#### Exercise aim:
Tally the lines below that include the string "data". Reply with the total only.

#### Material supplied:
--- START ---

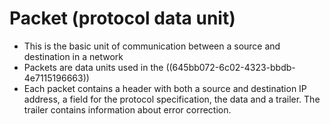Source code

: # Packet (protocol data unit)
- This is the basic unit of communication between a source and destination in a network
- Packets are data units used in the ((645bb072-6c02-4323-bbdb-4e7115196663))
- Each packet contains a header with both a source and destination IP address, a field for the protocol specification, the data and a trailer. The trailer contains information about error correction.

--- END ---

#### Answer to this task:
3